Results exhibited good correlation and indicated that the pharmacists were more conservative than the GPs in their decisions. This questionnaire has now been approved by the MHRA. The pharmacist must look out for medication overuse headache associated with triptan use. A primary care survey indicated that about 10 per cent of people prescribed triptans used inappropriate high amounts.

These patients were responsible for about 50 per cent of the total prescribed triptans.

However, the cost of sumatriptan (£7.99 for two tablets) from the pharmacist is considerably more than a prescription and may well drive high users to consult a GP.

Medication overuse headache is a problem with all acute migraine drugs, but is perhaps associated less with triptans than with other drugs.

Status

These data support the switch of sumatriptan from POM to P status, and this principle has been supported by the major UK medical charities that deal with headache such as Migraine in Primary Care Advisors (www.mipca.org.uk) and the British Association for the Study of Headache (www.bash.org.uk).

Recently, evidence-based guidelines have been produced for pharmacists to help them recognise migraine and other headaches, deal efficiently with headache sufferers and provide appropriate treatments or advise them to consult a GP.

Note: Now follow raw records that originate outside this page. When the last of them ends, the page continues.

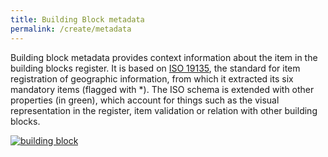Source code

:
 ```yaml
---
title: Building Block metadata
permalink: /create/metadata
---
```

Building block metadata provides context information about the item in the building blocks register. It is based on [ISO 19135](https://www.iso.org/standard/54721.html), the standard for item registration of geographic information, from which it extracted its six mandatory items (flagged with *). The ISO schema is extended with other properties (in green), which account for things such as the visual representation in the register, item validation or relation with other building blocks.

[![building block](../assets/bblock.png)](../assets/bblock.png)
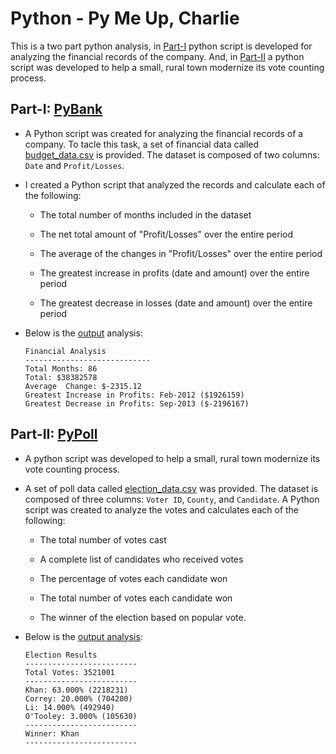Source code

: # Python - Py Me Up, Charlie

This is a two part python analysis, in [Part-I](https://github.com/Chahnaz-Kbaisi/Python-PyBank-PyPoll/tree/master/PyBank) python script is developed for analyzing the financial records of the company. And, in [Part-II](https://github.com/Chahnaz-Kbaisi/Python-PyBank-PyPoll/tree/master/PyPoll) a python script was developed to help a small, rural town modernize its vote counting process.

## Part-I: [PyBank](https://github.com/Chahnaz-Kbaisi/Python-PyBank-PyPoll/tree/master/PyBank)

* A Python script was created for analyzing the financial records of a company. To tacle this task, a set of financial data called [budget_data.csv](PyBank/Resources/budget_data.csv) is provided. The dataset is composed of two columns: `Date` and `Profit/Losses`. 

* I created a Python script that analyzed the records and calculate each of the following:

  * The total number of months included in the dataset

  * The net total amount of "Profit/Losses" over the entire period

  * The average of the changes in "Profit/Losses" over the entire period

  * The greatest increase in profits (date and amount) over the entire period

  * The greatest decrease in losses (date and amount) over the entire period

* Below is the [output](https://github.com/Chahnaz-Kbaisi/Python-PyBank-PyPoll/blob/master/PyBank/Analysis/output.csv) analysis:

  ```text
  Financial Analysis
  ----------------------------
  Total Months: 86
  Total: $38382578
  Average  Change: $-2315.12
  Greatest Increase in Profits: Feb-2012 ($1926159)
  Greatest Decrease in Profits: Sep-2013 ($-2196167)
  ```

## Part-II: [PyPoll](https://github.com/Chahnaz-Kbaisi/Python-PyBank-PyPoll/tree/master/PyPoll)

* A python script was developed to help a small, rural town modernize its vote counting process.

* A set of poll data called [election_data.csv](PyPoll/Resources/election_data.csv) was provided. The dataset is composed of three columns: `Voter ID`, `County`, and `Candidate`. A Python script was created to analyze the votes and calculates each of the following:

  * The total number of votes cast

  * A complete list of candidates who received votes

  * The percentage of votes each candidate won

  * The total number of votes each candidate won

  * The winner of the election based on popular vote.

* Below is the [output analysis](https://github.com/Chahnaz-Kbaisi/Python-PyBank-PyPoll/blob/master/PyPoll/Analysis/Output_election.csv):

  ```text
  Election Results
  -------------------------
  Total Votes: 3521001
  -------------------------
  Khan: 63.000% (2218231)
  Correy: 20.000% (704200)
  Li: 14.000% (492940)
  O'Tooley: 3.000% (105630)
  -------------------------
  Winner: Khan
  -------------------------
  ```

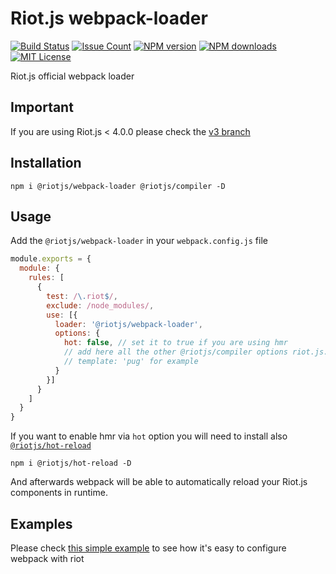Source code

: # Riot.js webpack-loader

[![Build Status][ci-image]][ci-url]
[![Issue Count][codeclimate-image]][codeclimate-url]
[![NPM version][npm-version-image]][npm-url]
[![NPM downloads][npm-downloads-image]][npm-url]
[![MIT License][license-image]][license-url]

Riot.js official webpack loader

## Important

If you are using Riot.js < 4.0.0 please check the [v3 branch](https://github.com/riot/webpack-loader/tree/v3)

## Installation

```shell
npm i @riotjs/webpack-loader @riotjs/compiler -D
```

## Usage

Add the `@riotjs/webpack-loader` in your `webpack.config.js` file
```js
module.exports = {
  module: {
    rules: [
      {
        test: /\.riot$/,
        exclude: /node_modules/,
        use: [{
          loader: '@riotjs/webpack-loader',
          options: {
            hot: false, // set it to true if you are using hmr
            // add here all the other @riotjs/compiler options riot.js.org/compiler
            // template: 'pug' for example
          }
        }]
      }
    ]
  }
}
```

If you want to enable hmr via `hot` option you will need to install also [`@riotjs/hot-reload`](https://www.npmjs.com/package/@riotjs/hot-reload)

```shell
npm i @riotjs/hot-reload -D
```

And afterwards webpack will be able to automatically reload your Riot.js components in runtime.

## Examples

Please check [this simple example](https://github.com/riot/examples/tree/gh-pages/webpack) to see how it's easy to configure webpack with riot

[ci-image]:https://img.shields.io/github/workflow/status/riot/webpack-loader/test?style=flat-square
[ci-url]:https://github.com/riot/webpack-loader/actions
[license-image]: https://img.shields.io/badge/license-MIT-000000.svg?style=flat-square
[license-url]:   LICENSE
[npm-version-image]:   https://img.shields.io/npm/v/@riotjs/webpack-loader.svg?style=flat-square
[npm-downloads-image]: https://img.shields.io/npm/dm/@riotjs/webpack-loader.svg?style=flat-square
[npm-url]:             https://npmjs.org/package/@riotjs/webpack-loader
[codeclimate-image]: https://api.codeclimate.com/v1/badges/8c3dc0302a42730e8fba/maintainability
[codeclimate-url]:   https://codeclimate.com/github/riot/webpack-loader/maintainability

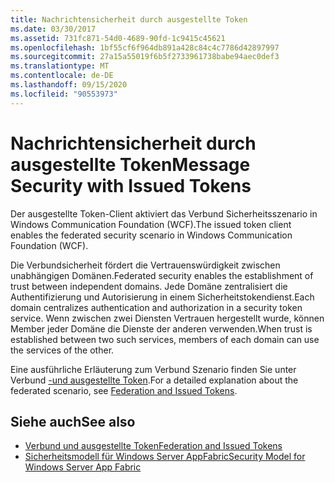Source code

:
 ```yaml
---
title: Nachrichtensicherheit durch ausgestellte Token
ms.date: 03/30/2017
ms.assetid: 731fc871-54d0-4689-90fd-1c9415c45621
ms.openlocfilehash: 1bf55cf6f964db891a428c84c4c7786d42897997
ms.sourcegitcommit: 27a15a55019f6b5f2733961738babe94aec0def3
ms.translationtype: MT
ms.contentlocale: de-DE
ms.lasthandoff: 09/15/2020
ms.locfileid: "90553973"
---
```

# <a name="message-security-with-issued-tokens"></a><span data-ttu-id="cd26c-102">Nachrichtensicherheit durch ausgestellte Token</span><span class="sxs-lookup"><span data-stu-id="cd26c-102">Message Security with Issued Tokens</span></span>
<span data-ttu-id="cd26c-103">Der ausgestellte Token-Client aktiviert das Verbund Sicherheitsszenario in Windows Communication Foundation (WCF).</span><span class="sxs-lookup"><span data-stu-id="cd26c-103">The issued token client enables the federated security scenario in Windows Communication Foundation (WCF).</span></span>  
  
 <span data-ttu-id="cd26c-104">Die Verbundsicherheit fördert die Vertrauenswürdigkeit zwischen unabhängigen Domänen.</span><span class="sxs-lookup"><span data-stu-id="cd26c-104">Federated security enables the establishment of trust between independent domains.</span></span> <span data-ttu-id="cd26c-105">Jede Domäne zentralisiert die Authentifizierung und Autorisierung in einem Sicherheitstokendienst.</span><span class="sxs-lookup"><span data-stu-id="cd26c-105">Each domain centralizes authentication and authorization in a security token service.</span></span> <span data-ttu-id="cd26c-106">Wenn zwischen zwei Diensten Vertrauen hergestellt wurde, können Member jeder Domäne die Dienste der anderen verwenden.</span><span class="sxs-lookup"><span data-stu-id="cd26c-106">When trust is established between two such services, members of each domain can use the services of the other.</span></span>  
  
 <span data-ttu-id="cd26c-107">Eine ausführliche Erläuterung zum Verbund Szenario finden Sie unter Verbund [-und ausgestellte Token](federation-and-issued-tokens.md).</span><span class="sxs-lookup"><span data-stu-id="cd26c-107">For a detailed explanation about the federated scenario, see [Federation and Issued Tokens](federation-and-issued-tokens.md).</span></span>  
  
## <a name="see-also"></a><span data-ttu-id="cd26c-108">Siehe auch</span><span class="sxs-lookup"><span data-stu-id="cd26c-108">See also</span></span>

- [<span data-ttu-id="cd26c-109">Verbund und ausgestellte Token</span><span class="sxs-lookup"><span data-stu-id="cd26c-109">Federation and Issued Tokens</span></span>](federation-and-issued-tokens.md)
- <span data-ttu-id="cd26c-110">[Sicherheitsmodell für Windows Server AppFabric](/previous-versions/appfabric/ee677202(v=azure.10))</span><span class="sxs-lookup"><span data-stu-id="cd26c-110">[Security Model for Windows Server App Fabric](/previous-versions/appfabric/ee677202(v=azure.10))</span></span>
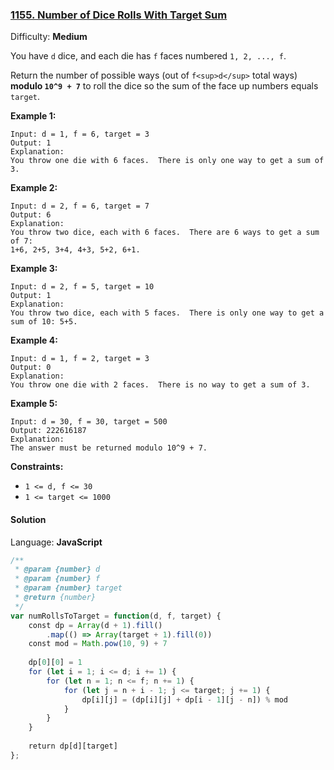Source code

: ### [1155\. Number of Dice Rolls With Target Sum](https://leetcode.com/problems/number-of-dice-rolls-with-target-sum/)

Difficulty: **Medium**


You have `d` dice, and each die has `f` faces numbered `1, 2, ..., f`.

Return the number of possible ways (out of `f<sup>d</sup>` total ways) **modulo `10^9 + 7`** to roll the dice so the sum of the face up numbers equals `target`.

**Example 1:**

```
Input: d = 1, f = 6, target = 3
Output: 1
Explanation: 
You throw one die with 6 faces.  There is only one way to get a sum of 3.
```

**Example 2:**

```
Input: d = 2, f = 6, target = 7
Output: 6
Explanation: 
You throw two dice, each with 6 faces.  There are 6 ways to get a sum of 7:
1+6, 2+5, 3+4, 4+3, 5+2, 6+1.
```

**Example 3:**

```
Input: d = 2, f = 5, target = 10
Output: 1
Explanation: 
You throw two dice, each with 5 faces.  There is only one way to get a sum of 10: 5+5.
```

**Example 4:**

```
Input: d = 1, f = 2, target = 3
Output: 0
Explanation: 
You throw one die with 2 faces.  There is no way to get a sum of 3.
```

**Example 5:**

```
Input: d = 30, f = 30, target = 500
Output: 222616187
Explanation: 
The answer must be returned modulo 10^9 + 7.
```

**Constraints:**

*   `1 <= d, f <= 30`
*   `1 <= target <= 1000`


#### Solution

Language: **JavaScript**

```javascript
/**
 * @param {number} d
 * @param {number} f
 * @param {number} target
 * @return {number}
 */
var numRollsToTarget = function(d, f, target) {
    const dp = Array(d + 1).fill()
        .map(() => Array(target + 1).fill(0))
    const mod = Math.pow(10, 9) + 7
    
    dp[0][0] = 1
    for (let i = 1; i <= d; i += 1) {
        for (let n = 1; n <= f; n += 1) {
            for (let j = n + i - 1; j <= target; j += 1) {
                dp[i][j] = (dp[i][j] + dp[i - 1][j - n]) % mod
            }
        }
    }
 
    return dp[d][target] 
};
```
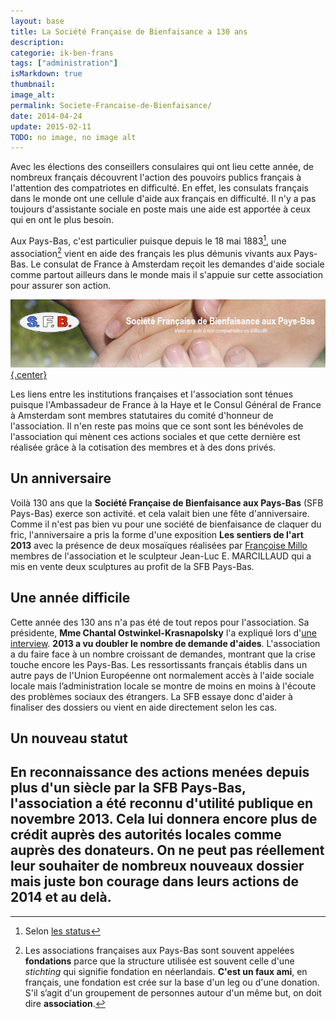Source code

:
 ```yaml
---
layout: base
title: La Société Française de Bienfaisance a 130 ans
description: 
categorie: ik-ben-frans
tags: ["administration"]
isMarkdown: true
thumbnail: 
image_alt: 
permalink: Societe-Francaise-de-Bienfaisance/
date: 2014-04-24
update: 2015-02-11
TODO: no image, no image alt
---
```




Avec les élections des conseillers consulaires qui ont lieu cette année, de nombreux français découvrent l'action des pouvoirs publics français à l'attention des compatriotes en difficulté. En effet, les consulats français dans le monde ont une cellule d'aide aux français en difficulté. Il n'y a pas toujours d'assistante sociale en poste mais une aide est apportée à ceux qui en ont le plus besoin.

Aux Pays-Bas, c'est particulier puisque depuis le 18 mai 1883[^1], une association[^2] vient en aide des français les plus démunis vivants aux Pays-Bas. Le consulat de France à Amsterdam reçoit les demandes d'aide sociale comme partout ailleurs dans le monde mais il s'appuie sur cette association pour assurer son action. 

[![Société Français de Bienfaisance aux Pays-Bas](SFB.jpg){.center}](http://sfb-paysbas.nl/)

Les liens entre les institutions françaises et l'association sont ténues puisque l'Ambassadeur de France à la Haye et le Consul Général de France à Amsterdam sont membres statutaires du comité d'honneur de l'association. Il n'en reste pas moins que ce sont sont les bénévoles de l'association qui mènent ces actions sociales et que cette dernière est réalisée grâce à la cotisation des membres et à des dons privés.

## Un anniversaire 

Voilà 130 ans que la **Société Française de Bienfaisance aux Pays-Bas** (SFB Pays-Bas) exerce son activité. et cela valait bien une fête d'anniversaire. Comme il n'est pas bien vu pour une société de bienfaisance de claquer du fric, l'anniversaire a pris la forme d'une exposition **Les sentiers de l'art 2013** avec la présence de deux mosaïques réalisées par [Françoise Millo](http://mosaiquementmillof.wordpress.com/solidarite-remerciements-un-autre-rendez-vous/) membres de l'association et le sculpteur  Jean-Luc E. MARCILLAUD qui a mis en vente deux sculptures au profit de la SFB Pays-Bas.

## Une année difficile

Cette année des 130 ans n'a pas été de tout repos pour l'association. Sa présidente, **Mme Chantal Ostwinkel-Krasnapolsky** l'a expliqué lors d'[une interview](http://www.lelionbleu.nl/?p=4966). **2013 a vu doubler le nombre de demande d'aides**. L'association a du faire face à un nombre croissant de demandes, montrant que la crise touche encore les Pays-Bas. Les ressortissants français établis dans un autre pays de l'Union Européenne ont normalement accès à l'aide sociale locale mais l’administration locale se montre de moins en moins à l'écoute des problèmes sociaux des étrangers. La SFB essaye donc d'aider à finaliser des dossiers ou vient en aide directement selon les cas.

## Un nouveau statut

En reconnaissance des actions menées depuis plus d'un siècle par la SFB Pays-Bas, l'association a été reconnu d'utilité publique en novembre 2013. Cela lui donnera encore plus de crédit auprès des autorités locales comme auprès des donateurs. On ne peut pas réellement leur souhaiter de nombreux nouveaux dossier mais juste bon courage dans leurs actions de 2014 et au delà.
---
[^1]: Selon [les status](http://sfb-paysbas.nl/statuts-association/)
[^2]: Les associations françaises aux Pays-Bas sont souvent appelées **fondations** parce que la structure utilisée est souvent celle d'une *stichting* qui signifie fondation en néerlandais. **C'est un faux ami**, en français, une fondation est crée sur la base d'un leg ou d'une donation. S'il s’agit d'un groupement de personnes autour d'un même but, on doit dire **association**.
<!-- post notes:
http://www.un-monde-en-partage.com/?p=3201 
http://www.cafe-francophone.com/pour-feter-les-130-ans-de-la-societe-francaise-de-bienfaisance-aux-pays-bas-la-residence-de-france-a-la-haye-ouvrira-exceptionnellement-ses-portes-pour-les-sentiers-de-lart-2013/
--->
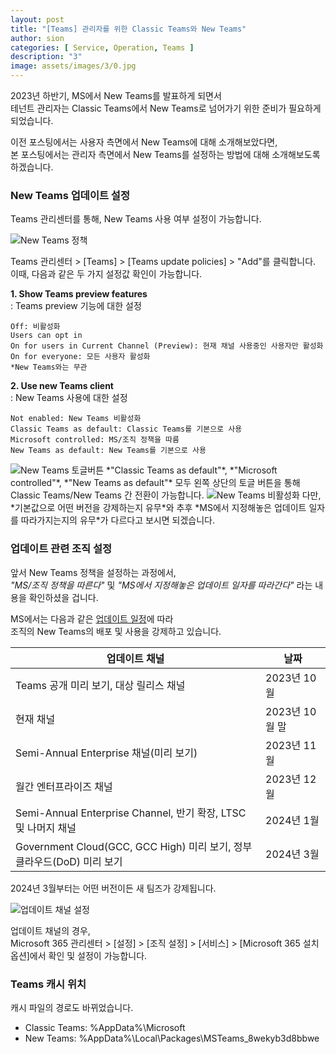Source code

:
 ```yaml
---
layout: post
title: "[Teams] 관리자를 위한 Classic Teams와 New Teams"
author: sion
categories: [ Service, Operation, Teams ]
description: "3"
image: assets/images/3/0.jpg
---
```





2023년 하반기, MS에서 New Teams를 발표하게 되면서  
테넌트 관리자는 Classic Teams에서 New Teams로 넘어가기 위한 준비가 필요하게 되었습니다.  

이전 포스팅에서는 사용자 측면에서 New Teams에 대해 소개해보았다면,  
본 포스팅에서는 관리자 측면에서 New Teams를 설정하는 방법에 대해 소개해보도록 하겠습니다.  


### New Teams 업데이트 설정

Teams 관리센터를 통해, New Teams 사용 여부 설정이 가능합니다.  

<img src="{{site.baseurl}}/assets/images/3/1.PNG" title="New Teams 정책">

Teams 관리센터 > [Teams] > [Teams update policies] > "Add"를 클릭합니다.  
이때, 다음과 같은 두 가지 설정값 확인이 가능합니다.

**1. Show Teams preview features**  
: Teams preview 기능에 대한 설정

    Off: 비활성화
    Users can opt in
    On for users in Current Channel (Preview): 현재 채널 사용중인 사용자만 활성화
    On for everyone: 모든 사용자 활성화
    *New Teams와는 무관
  
**2. Use new Teams client**  
: New Teams 사용에 대한 설정

    Not enabled: New Teams 비활성화
    Classic Teams as default: Classic Teams를 기본으로 사용
    Microsoft controlled: MS/조직 정책을 따름
    New Teams as default: New Teams를 기본으로 사용
    
<img src="{{site.baseurl}}/assets/images/3/3.PNG" title="New Teams 토글버튼">
*"Classic Teams as default"*, *"Microsoft controlled"*, *"New Teams as default"* 모두  
왼쪽 상단의 토글 버튼을 통해 Classic Teams/New Teams 간 전환이 가능합니다.  

<img src="{{site.baseurl}}/assets/images/3/2.PNG" title="New Teams 비활성화">
다만, *기본값으로 어떤 버전을 강제하는지 유무*와  
추후 *MS에서 지정해놓은 업데이트 일자를 따라가지는지의 유무*가  
다르다고 보시면 되겠습니다.  


### 업데이트 관련 조직 설정

앞서 New Teams 정책을 설정하는 과정에서,  
*"MS/조직 정책을 따른다"* 및 *"MS에서 지정해놓은 업데이트 일자를 따라간다"* 라는 내용을 확인하셨을 겁니다.

MS에서는 다음과 같은 [업데이트 일정]에 따라  
조직의 New Teams의 배포 및 사용을 강제하고 있습니다.  

| 업데이트 채널 | 날짜 |
|---------------|------|
|Teams 공개 미리 보기, 대상 릴리스 채널|2023년 10월|
|현재 채널|2023년 10월 말|
|Semi-Annual Enterprise 채널(미리 보기)|2023년 11월|
|월간 엔터프라이즈 채널|2023년 12월|
|Semi-Annual Enterprise Channel, 반기 확장, LTSC 및 나머지 채널|2024년 1월|
|Government Cloud(GCC, GCC High) 미리 보기, 정부 클라우드(DoD) 미리 보기|2024년 3월|

2024년 3월부터는 어떤 버전이든 새 팀즈가 강제됩니다.

<img src="{{site.baseurl}}/assets/images/3/4.PNG" title="업데이트 채널 설정">

업데이트 채널의 경우,  
Microsoft 365 관리센터 > [설정] > [조직 설정] > [서비스] > [Microsoft 365 설치 옵션]에서 확인 및 설정이 가능합니다.  


### Teams 캐시 위치

캐시 파일의 경로도 바뀌었습니다.  
- Classic Teams: %AppData%\Microsoft
- New Teams: %AppData%\Local\Packages\MSTeams_8wekyb3d8bbwe 




[새로운 버전의 Teams(New Teams, 새 팀즈)]: ("https://learn.microsoft.com/ko-kr/MicrosoftTeams/new-teams-deploy-with-m365apps#rollout-schedule")

[업데이트 일정]: ("https://learn.microsoft.com/ko-kr/microsoftteams/new-teams-desktop-admin#new-teams-schedule-for-clients")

Use of these guidelines, together with the pharmacist questionnaire, should give the pharmacist the information they require to sell sumatriptan safely and effectively.

- Dr Dowson is headache specialist and director of the King's Headache Service, King's College Hospital, London

KEY POINTS

  • The switch of sumatriptan 50mg tablets from POM to P status is to be welcomed.
  • It should enable more migraine sufferers to be treated effectively than is the case at present.
  • The safeguards built in to the process should also minimise potential problems associated with the drug.
  • The switch provides the community pharmacist with an enhanced role in the management of migraine, as advocated by current management guidelines.
  • A primary care headache team consisting of GPs, nurses, pharmacists and other healthcare providers is advocated to work together to optimise headache management in the community.
  • Ongoing educational initiatives will be required to promote and maintain the role of pharmacists in headache management, and suitable courses are currently in development.

REFERENCES

  • Medicines and Healthcare products Regulatory Agency - www.mhra.gov.uk
  • Dowson A J, Lipscombe S, Sender J et al. New guidelines for the management of migraine in primary care. Curr Med Res Opin 2002;18: 414-39.
  • Data from the DIN-LINK database, CompuFile Ltd, February 2006.
  • Steiner T J, Scher A I, Stewart W F et al. The prevalence and disability burden of adult migraine in England and their relationships to age, gender and ethnicity. Cephalalgia 2003; 23: 519-27.
  • Lipton R B, Bigal M E, Kolodner K et al. The family impact of migraine: population-based studies in the USA and UK. Cephalalgia 2003; 23: 429-40.
  • Lipton R B, Goadsby P J, Sawyer J P C et al. Migraine: diagnosis and assessment of disability. Rev Contemp Pharmacother 2000;11:63-73.
  • Bandolier. Migraine: costs and consequences. www.jr2.ox.ac.uk/bandolier/band67/b67-5.html
  • Sumatriptan: Summary of Product Characteristics. GlaxoSmithKline: UK.
  • Williams D, Cahill T, Dowson A et al. Usage of triptans among migraine patients: an audit in nine GP practices. Curr Med Res Opin 2002;18:1-9.
  • Dowson A J, Dodick D W, Limmroth V. Medication overuse headache in patients with primary headache disorders: epidemiology, management and pathogenesis. CNS Drugs 2005;19:483-97.
  • Glover C, Greensmith S, Ranftler A et al. Guidelines on headache management for use by the pharmacist. Pharmaceutical J 2006; in press.